Sports Pictures of Wednesday, 25 June 2003
Source: .
BBC -- The Bukom area of Ghana's capital Accra - a few corrugated shacks and a dusty square - is a fight town without equal.
Although there is little more in terms of equipment than a rusty ring with a forlorn punch bag swinging from a tree, Bokum has been the breeding ground for countless champions.
Even the school playground has a boxing ring marked out instead of a hopscotch grid.
"It has produced a well-spring of great boxers," Moses Affamoyne, of the Ghanaian Boxing Authority, explained to BBC World Service's Fight Town programme.
World Champions DK Poison and Azumah Nelson both began their careers in Bokum, as did all of Ghana's early boxing pioneers.
There are six boxing clubs in the tiny community - more than many entire nations possess.
"Boxing is the main subject over here," Yofi Barn - without doubt the most successful manager in Ghana, and father-in-law of Nelson - told Fight Town.
"We have a square where all that goes on is arguments about boxing - who is supreme, who beat the others."
The sport developed in Bokum as the pastime of the fishermen.
When they returned from the seas in the evenings they had little to do, and out of that developed a desire to compete with the other quarters of the Gha province.
By the early 20th century, a whole culture had been grown and structured around fist fighting.
After the fights, the winner would be raised high and carried through the streets to celebrate their achievement - and out of this developed Ghana's early champions.
Ankrah moved Ghanaian boxing into a wider arena when he joined the British army and was trained by British boxing trainers.
On his return to Ghana, he taught what he had learned in the army to the community.
In April 1951, Ankrah won the British Empire featherweight title - which, coming just after the release from prison of political leader Kwame Nkrumah, had a huge impact through all Ghana.
"You can understand the tremendous influence it had on Ghanaians," said Sammy Okaitey, the Sports Editor of Ghana's Daily Graphic.
"He let all Africans shed the complex they had hitherto had, to believe that it was possible for them to be on their own and do things for themselves.
"Within that context, boxing assumed a huge political dimension."

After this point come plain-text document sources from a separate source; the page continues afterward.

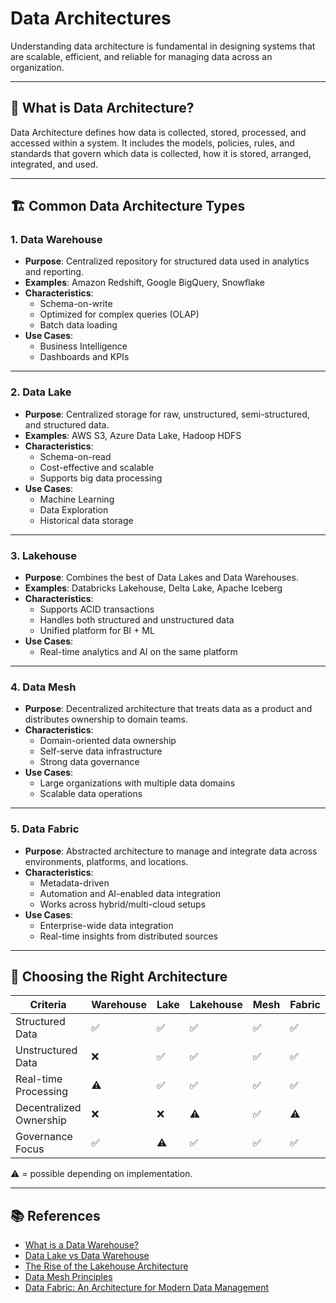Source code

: # Data Architectures

Understanding data architecture is fundamental in designing systems that are scalable, efficient, and reliable for managing data across an organization.

---

## 📘 What is Data Architecture?

Data Architecture defines how data is collected, stored, processed, and accessed within a system. It includes the models, policies, rules, and standards that govern which data is collected, how it is stored, arranged, integrated, and used.

---

## 🏗️ Common Data Architecture Types

### 1. Data Warehouse

- **Purpose**: Centralized repository for structured data used in analytics and reporting.
- **Examples**: Amazon Redshift, Google BigQuery, Snowflake
- **Characteristics**:
  - Schema-on-write
  - Optimized for complex queries (OLAP)
  - Batch data loading
- **Use Cases**:
  - Business Intelligence
  - Dashboards and KPIs

---

### 2. Data Lake

- **Purpose**: Centralized storage for raw, unstructured, semi-structured, and structured data.
- **Examples**: AWS S3, Azure Data Lake, Hadoop HDFS
- **Characteristics**:
  - Schema-on-read
  - Cost-effective and scalable
  - Supports big data processing
- **Use Cases**:
  - Machine Learning
  - Data Exploration
  - Historical data storage

---

### 3. Lakehouse

- **Purpose**: Combines the best of Data Lakes and Data Warehouses.
- **Examples**: Databricks Lakehouse, Delta Lake, Apache Iceberg
- **Characteristics**:
  - Supports ACID transactions
  - Handles both structured and unstructured data
  - Unified platform for BI + ML
- **Use Cases**:
  - Real-time analytics and AI on the same platform

---

### 4. Data Mesh

- **Purpose**: Decentralized architecture that treats data as a product and distributes ownership to domain teams.
- **Characteristics**:
  - Domain-oriented data ownership
  - Self-serve data infrastructure
  - Strong data governance
- **Use Cases**:
  - Large organizations with multiple data domains
  - Scalable data operations

---

### 5. Data Fabric

- **Purpose**: Abstracted architecture to manage and integrate data across environments, platforms, and locations.
- **Characteristics**:
  - Metadata-driven
  - Automation and AI-enabled data integration
  - Works across hybrid/multi-cloud setups
- **Use Cases**:
  - Enterprise-wide data integration
  - Real-time insights from distributed sources

---

## 🧭 Choosing the Right Architecture

| Criteria                | Warehouse | Lake | Lakehouse | Mesh | Fabric |
|------------------------|-----------|------|-----------|------|--------|
| Structured Data        | ✅        | ✅   | ✅        | ✅   | ✅     |
| Unstructured Data      | ❌        | ✅   | ✅        | ✅   | ✅     |
| Real-time Processing   | ⚠️        | ✅   | ✅        | ✅   | ✅     |
| Decentralized Ownership| ❌        | ❌   | ⚠️        | ✅   | ⚠️     |
| Governance Focus       | ✅        | ⚠️   | ✅        | ✅   | ✅     |

⚠️ = possible depending on implementation.

---

## 📚 References

- [What is a Data Warehouse?](https://en.wikipedia.org/wiki/Data_warehouse)  
- [Data Lake vs Data Warehouse](https://databricks.com/glossary/data-lake-vs-data-warehouse)  
- [The Rise of the Lakehouse Architecture](https://databricks.com/blog/2020/01/30/what-is-a-data-lakehouse.html)  
- [Data Mesh Principles](https://martinfowler.com/articles/data-mesh-principles.html)  
- [Data Fabric: An Architecture for Modern Data Management](https://www.gartner.com/en/articles/data-fabric-is-the-future-of-data-management)
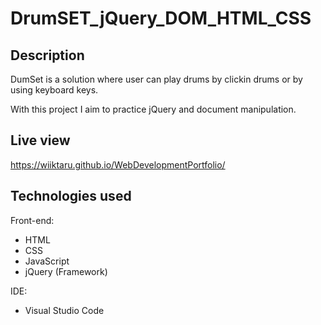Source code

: # DrumSET_jQuery_DOM_HTML_CSS
## Description
DumSet is a solution where user can play drums by clickin drums or by using keyboard keys. 

With this project I aim to practice jQuery and document manipulation. 

## Live view
https://wiiktaru.github.io/WebDevelopmentPortfolio/

## Technologies used 
Front-end: 
- HTML
- CSS
- JavaScript
- jQuery (Framework)

IDE: 
- Visual Studio Code 



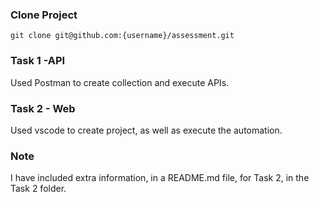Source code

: ### Clone Project ##
    git clone git@github.com:{username}/assessment.git

### Task 1 -API ###
Used Postman to create collection and execute APIs.

### Task 2 - Web ###
Used vscode to create project, as well as execute the automation.

### Note ###
I have included extra information, in a README.md file, for Task 2, in the Task 2 folder.
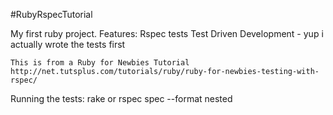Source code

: #RubyRspecTutorial

My first ruby project. 
Features: Rspec tests Test Driven Development - yup i actually wrote the tests first

	This is from a Ruby for Newbies Tutorial
	http://net.tutsplus.com/tutorials/ruby/ruby-for-newbies-testing-with-rspec/

 Running the tests:
  rake
   or
  rspec spec --format nested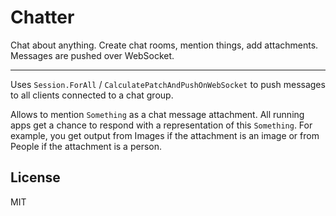 # Chatter

Chat about anything. Create chat rooms, mention things, add attachments. Messages are pushed over WebSocket.

---

Uses `Session.ForAll` / `CalculatePatchAndPushOnWebSocket` to push messages to all clients connected to a chat group.

Allows to mention `Something` as a chat message attachment. All running apps get a chance to respond with a representation of this `Something`. For example, you get output from Images if the attachment is an image or from People if the attachment is a person.

## License

MIT
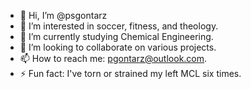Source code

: - 👋 Hi, I’m @psgontarz
- 👀 I’m interested in soccer, fitness, and theology.
- 🌱 I’m currently studying Chemical Engineering.
- 💞️ I’m looking to collaborate on various projects.
- 📫 How to reach me: pgontarz@outlook.com.
- ⚡ Fun fact: I've torn or strained my left MCL six times.

<!---
psgontarz/psgontarz is a ✨ special ✨ repository because its `README.md` (this file) appears on your GitHub profile.
You can click the Preview link to take a look at your changes.
--->
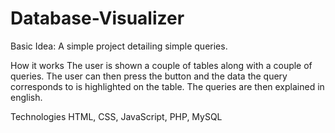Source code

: # Database-Visualizer

Basic Idea:
A simple project detailing simple queries. 

How it works
The user is shown a couple of tables along with a couple of queries. The user can then press the button and the data the query corresponds to is highlighted on the table. The queries are then explained in english. 

Technologies
HTML, CSS, JavaScript, PHP, MySQL
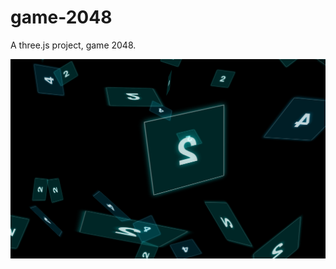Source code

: game-2048
=========

A three.js project, game 2048.

![SCREENSHOT](screenshot.png?raw=true "A Screenshot Here")
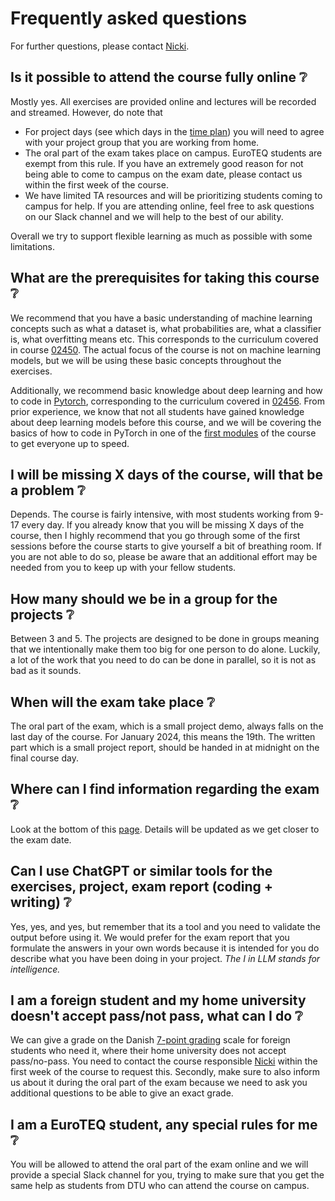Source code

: # Frequently asked questions

For further questions, please contact [Nicki](mailto:nsde@dtu.com).

## Is it possible to attend the course fully online ❔

Mostly yes. All exercises are provided online and lectures will be recorded and streamed. However, do note that

* For project days (see which days in the [time plan](timeplan.md)) you will need to agree with your project group that
    you are working from home.
* The oral part of the exam takes place on campus. EuroTEQ students are exempt from this rule. If you have an
    extremely good reason for not being able to come to campus on the exam date, please contact us within the first
    week of the course.
* We have limited TA resources and will be prioritizing students coming to campus for help. If you are attending online,
    feel free to ask questions on our Slack channel and we will help to the best of our ability.

Overall we try to support flexible learning as much as possible with some limitations.

## What are the prerequisites for taking this course ❔

We recommend that you have a basic understanding of machine learning concepts such as what a dataset is, what
probabilities are, what a classifier is, what overfitting means etc. This corresponds to the curriculum covered in
course [02450](https://kurser.dtu.dk/course/02450). The actual focus of the course is not on machine learning models,
but we will be using these basic concepts throughout the exercises.

Additionally, we recommend basic knowledge about deep learning and how to code in [Pytorch](https://pytorch.org/),
corresponding to the curriculum covered in [02456](https://kurser.dtu.dk/course/02456). From prior experience, we know
that not all students have gained knowledge about deep learning models before this course, and we will be covering the
basics of how to code in PyTorch in one of the
[first modules](s1_development_environment/deep_learning_software.md) of the course to get everyone up to speed.

## I will be missing X days of the course, will that be a problem ❔

Depends. The course is fairly intensive, with most students working from 9-17 every day. If you already know that you
will be missing X days of the course, then I highly recommend that you go through some of the first sessions before
the course starts to give yourself a bit of breathing room. If you are not able to do so, please be aware that an
additional effort may be needed from you to keep up with your fellow students.

## How many should we be in a group for the projects ❔

Between 3 and 5. The projects are designed to be done in groups meaning that we intentionally make them too big for
one person to do alone. Luckily, a lot of the work that you need to do can be done in parallel, so it is not as bad
as it sounds.

## When will the exam take place ❔

The oral part of the exam, which is a small project demo, always falls on the last day of the course. For January 2024,
this means the 19th. The written part which is a small project report, should be handed in at midnight on the final
course day.

## Where can I find information regarding the exam ❔

Look at the bottom of this [page](projects.md). Details will be updated as we get closer to the exam date.

## Can I use ChatGPT or similar tools for the exercises, project, exam report (coding + writing) ❔

Yes, yes, and yes, but remember that its a tool and you need to validate the output before using it. We would prefer
for the exam report that you formulate the answers in your own words because it is intended for you do describe what
you have been doing in your project. *The I in LLM stands for intelligence.*

## I am a foreign student and my home university doesn't accept pass/not pass, what can I do ❔

We can give a grade on the Danish
[7-point grading](https://ufm.dk/en/education/the-danish-education-system/grading-system) scale for foreign students who
need it, where their home university does not accept pass/no-pass. You need to contact the course responsible
[Nicki](mailto:nsde@dtu.com) within the first week of the course to request this. Secondly, make sure to also inform us
about it during the oral part of the exam because we need to ask you additional questions to be able to give an exact
grade.

## I am a EuroTEQ student, any special rules for me ❔

You will be allowed to attend the oral part of the exam online and we will provide a special Slack channel for you,
trying to make sure that you get the same help as students from DTU who can attend the course on campus.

Subsequently Gitu Robinson bid for the world title.
Although he failed, 10 years later DK Poison became the first Ghanaian World Champion.
And 10 years after him came Nelson.
"You can see the trend, that each decade something unique comes out of Bokum," Okaitey said.
"Fighting tradition in Bokum starts at a very young age," said Rexford Azumah Koffi, a manager of several Bokum prospects.
"It usually starts with kids going out and picking on other kids - which, I should say, is an accepted form of bullying, whereby you have to take it.
"But then, in a matter of time, you also have to get tough out there and try and find someone to bully."
He added that it was this "accepted bullying" that helped Bokum's boxers to develop.
"The more you get bullied, the more important it is to your development," he said.
"Everyone just about survives - everyone has someone on the list as a victim.
"Once you keep going out there and picking on other kids, you're a survivor - and you become a very popular young man.
"Once that happens, you're only destined for one place - the ring."
"You've got to give people hope in life, and for the people of Bokum, boxing is hope," explained Claude Abrams, editor of Britain's Boxing News.
"You go into a run-down gym, and the boxers in that gym have excelled because of the environment - because of the smell, because of the sweat, and the poor equipment, and they think 'I'm going to do my level best to be a champion because this hardship is what I've gone through to get here.'
"They've used that hardship to become better fighters.
"You take that factor away, you could be destroying the actual crux of what's made Bokum function."